Ireland's Foreign Minister Micheal Martin condemned the attack as "barbaric." He stated, "Bombing an area like that has shocking consequences for innocent children and civilians. We urge Israel to stop the military operation in Rafah."

Protests and solidarity

The Rafah massacre sparked protests and solidarity from celebrities, activists, and citizens. In Paris, around 10,000 people demonstrated near the Israeli embassy, chanting "We are all Gaza children," "Free Gaza," and other pro-Palestinian slogans.

Celebrities, including singers, actors, and other influential figures, expressed outrage over Israel's ongoing atrocities against Palestinians in Gaza, especially the Rafah massacre.

Lebanese singer Elissa, a top-selling Arab female artist in the Middle East, said,

"The images and sounds of Rafah will never leave my mind. Humanity died yesterday and has been dead since October 7. Oh Lord, our prayers and what we ask for would not be enough. Have mercy on these people and children and have mercy on Palestine. What is this crime? Is this the democracy that they are exporting to the world?"

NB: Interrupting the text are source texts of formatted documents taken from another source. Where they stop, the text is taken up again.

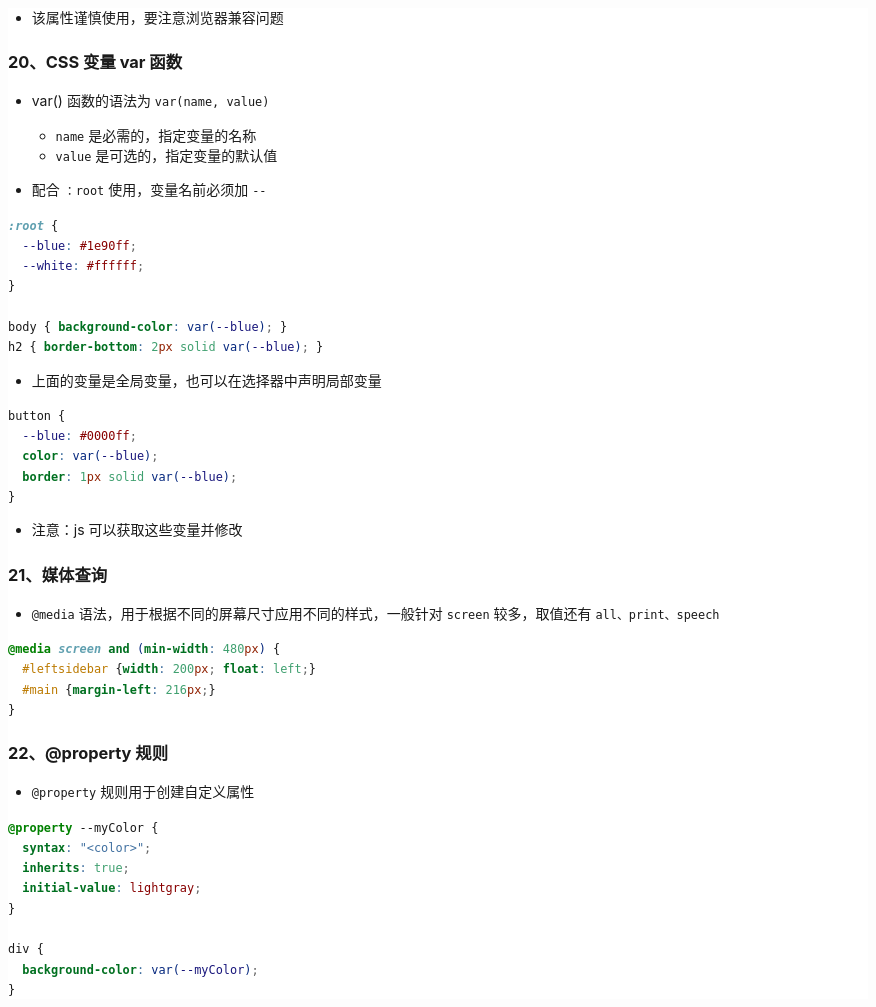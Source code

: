 - 该属性谨慎使用，要注意浏览器兼容问题

### 20、CSS 变量 var 函数

- var() 函数的语法为 `var(name, value)`
  - `name` 是必需的，指定变量的名称
  - `value` 是可选的，指定变量的默认值

- 配合 `：root` 使用，变量名前必须加 `--`

```css
:root {
  --blue: #1e90ff;
  --white: #ffffff;
}

body { background-color: var(--blue); }
h2 { border-bottom: 2px solid var(--blue); }
```

- 上面的变量是全局变量，也可以在选择器中声明局部变量

```css
button {
  --blue: #0000ff;
  color: var(--blue);
  border: 1px solid var(--blue);
}
```

- 注意：js 可以获取这些变量并修改

### 21、媒体查询

- `@media` 语法，用于根据不同的屏幕尺寸应用不同的样式，一般针对 `screen` 较多，取值还有 `all、print、speech`

```css
@media screen and (min-width: 480px) {
  #leftsidebar {width: 200px; float: left;}
  #main {margin-left: 216px;}
}
```

### 22、@property 规则

- `@property` 规则用于创建自定义属性

```css
@property --myColor {
  syntax: "<color>";
  inherits: true;
  initial-value: lightgray;
}

div {
  background-color: var(--myColor);
}
```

Palestinian-American supermodel Bella Hadid condemned the Israeli strike on Rafah and showed solidarity with Palestinians in Gaza on Instagram.

Actress Marcia Cross, known for "Desperate Housewives," used her social media to condemn Israeli aggression on Gaza. She reposted pro-Palestine content and used hashtags like #CeasefireInGazaNOW and #StopBombingHospitals.

Calls for accountability, justice, and an immediate end to hostilities are growing. The international community must take action to protect innocent lives and stop the escalating violence.